PROMPT: Which lines of the records contain "Please"? Collect every one of them.

Items from a data source:

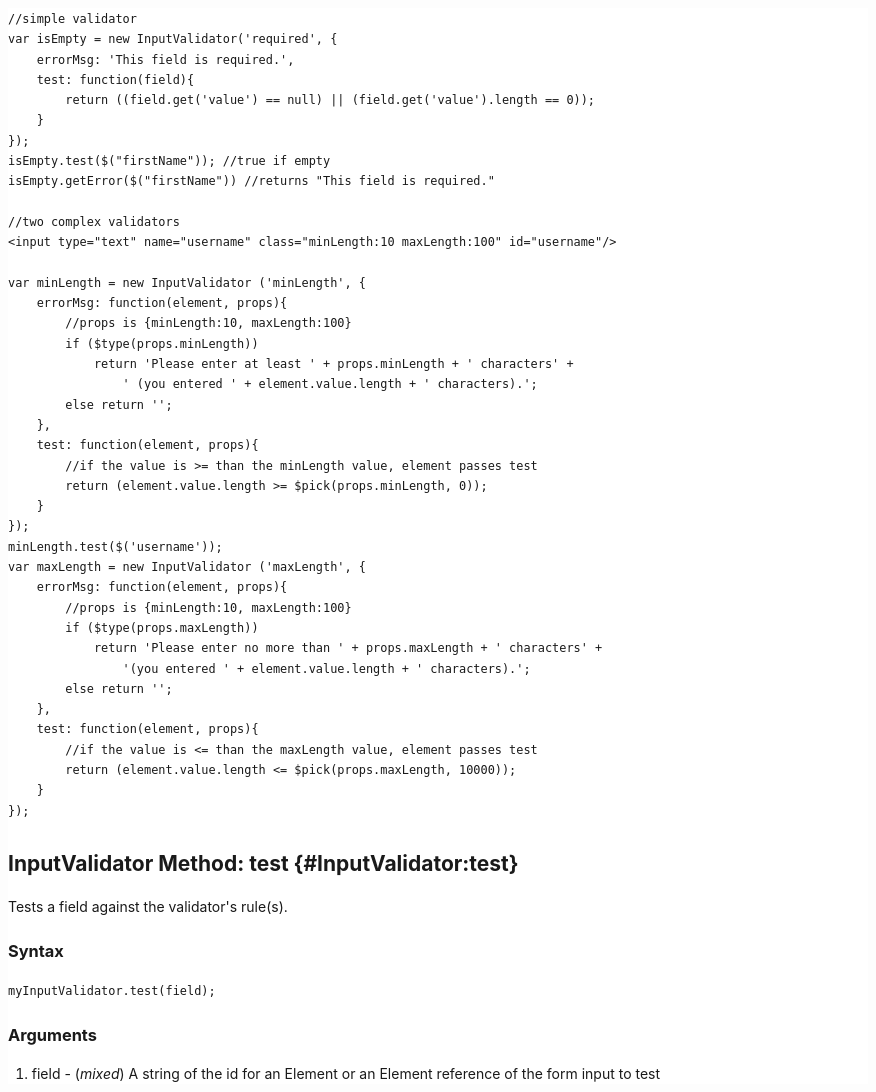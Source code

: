 	//simple validator
	var isEmpty = new InputValidator('required', {
		errorMsg: 'This field is required.',
		test: function(field){
			return ((field.get('value') == null) || (field.get('value').length == 0));
		}
	});
	isEmpty.test($("firstName")); //true if empty
	isEmpty.getError($("firstName")) //returns "This field is required."

	//two complex validators
	<input type="text" name="username" class="minLength:10 maxLength:100" id="username"/>

	var minLength = new InputValidator ('minLength', {
		errorMsg: function(element, props){
			//props is {minLength:10, maxLength:100}
			if ($type(props.minLength))
				return 'Please enter at least ' + props.minLength + ' characters' +
					' (you entered ' + element.value.length + ' characters).';
			else return '';
		},
		test: function(element, props){
			//if the value is >= than the minLength value, element passes test
			return (element.value.length >= $pick(props.minLength, 0));
		}
	});
	minLength.test($('username'));
	var maxLength = new InputValidator ('maxLength', {
		errorMsg: function(element, props){
			//props is {minLength:10, maxLength:100}
			if ($type(props.maxLength))
				return 'Please enter no more than ' + props.maxLength + ' characters' +
					'(you entered ' + element.value.length + ' characters).';
			else return '';
		},
		test: function(element, props){
			//if the value is <= than the maxLength value, element passes test
			return (element.value.length <= $pick(props.maxLength, 10000));
		}
	});

InputValidator Method: test {#InputValidator:test}
--------------------------------------------------

Tests a field against the validator's rule(s).

### Syntax

	myInputValidator.test(field);

### Arguments

1. field - (*mixed*) A string of the id for an Element or an Element reference of the form input to test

COMPLETED EXERCISE:
				return 'Please enter at least ' + props.minLength + ' characters' +
				return 'Please enter no more than ' + props.maxLength + ' characters' +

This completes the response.